Records from a collection:

•••••

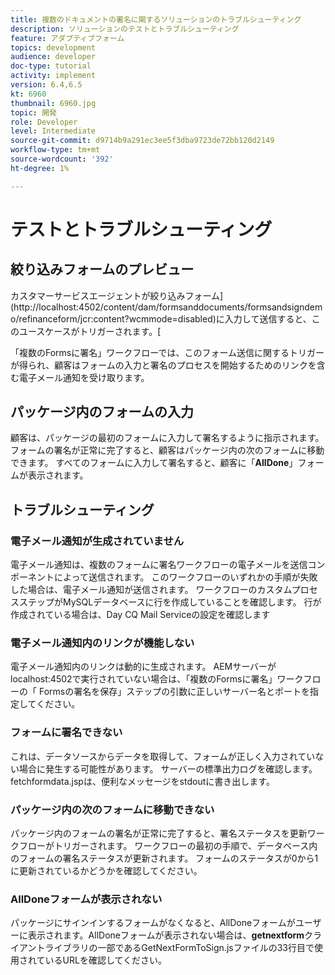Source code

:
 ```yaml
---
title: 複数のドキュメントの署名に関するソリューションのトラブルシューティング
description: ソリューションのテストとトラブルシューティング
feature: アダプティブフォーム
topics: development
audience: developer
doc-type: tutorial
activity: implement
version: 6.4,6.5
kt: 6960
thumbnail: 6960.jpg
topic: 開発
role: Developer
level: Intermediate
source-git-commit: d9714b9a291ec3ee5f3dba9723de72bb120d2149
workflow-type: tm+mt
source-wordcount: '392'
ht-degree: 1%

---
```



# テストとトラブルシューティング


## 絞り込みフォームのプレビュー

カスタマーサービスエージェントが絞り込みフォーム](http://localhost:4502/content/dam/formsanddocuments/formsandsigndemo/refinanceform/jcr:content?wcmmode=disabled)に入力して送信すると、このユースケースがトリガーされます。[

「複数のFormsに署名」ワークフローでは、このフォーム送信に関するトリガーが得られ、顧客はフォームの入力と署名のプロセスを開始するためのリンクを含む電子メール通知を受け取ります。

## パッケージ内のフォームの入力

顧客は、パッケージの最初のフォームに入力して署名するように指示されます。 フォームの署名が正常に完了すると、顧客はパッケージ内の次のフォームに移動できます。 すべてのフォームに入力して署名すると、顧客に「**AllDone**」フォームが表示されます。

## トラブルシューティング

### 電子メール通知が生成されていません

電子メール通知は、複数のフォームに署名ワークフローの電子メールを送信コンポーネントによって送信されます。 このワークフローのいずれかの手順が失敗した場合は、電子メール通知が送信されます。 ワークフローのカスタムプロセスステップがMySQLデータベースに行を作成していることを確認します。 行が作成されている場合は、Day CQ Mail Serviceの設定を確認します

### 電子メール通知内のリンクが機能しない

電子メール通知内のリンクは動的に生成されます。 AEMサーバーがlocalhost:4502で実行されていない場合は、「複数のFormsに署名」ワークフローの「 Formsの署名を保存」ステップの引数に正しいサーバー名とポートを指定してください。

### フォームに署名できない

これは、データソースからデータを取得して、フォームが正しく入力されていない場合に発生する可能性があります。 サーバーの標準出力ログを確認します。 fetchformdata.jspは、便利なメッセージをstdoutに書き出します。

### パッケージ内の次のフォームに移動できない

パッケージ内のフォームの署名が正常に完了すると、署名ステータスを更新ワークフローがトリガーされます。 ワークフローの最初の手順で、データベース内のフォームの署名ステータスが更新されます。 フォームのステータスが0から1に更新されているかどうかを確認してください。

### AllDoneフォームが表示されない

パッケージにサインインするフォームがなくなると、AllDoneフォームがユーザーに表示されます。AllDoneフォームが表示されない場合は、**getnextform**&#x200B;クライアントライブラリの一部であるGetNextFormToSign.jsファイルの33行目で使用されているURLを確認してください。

•••••

* **DIRECTIONS**
Look through the entries above and copy each line that has "複数のFormsに署名" in it.

* **OUTPUT**
「複数のFormsに署名」ワークフローでは、このフォーム送信に関するトリガーが得られ、顧客はフォームの入力と署名のプロセスを開始するためのリンクを含む電子メール通知を受け取ります。
電子メール通知内のリンクは動的に生成されます。 AEMサーバーがlocalhost:4502で実行されていない場合は、「複数のFormsに署名」ワークフローの「 Formsの署名を保存」ステップの引数に正しいサーバー名とポートを指定してください。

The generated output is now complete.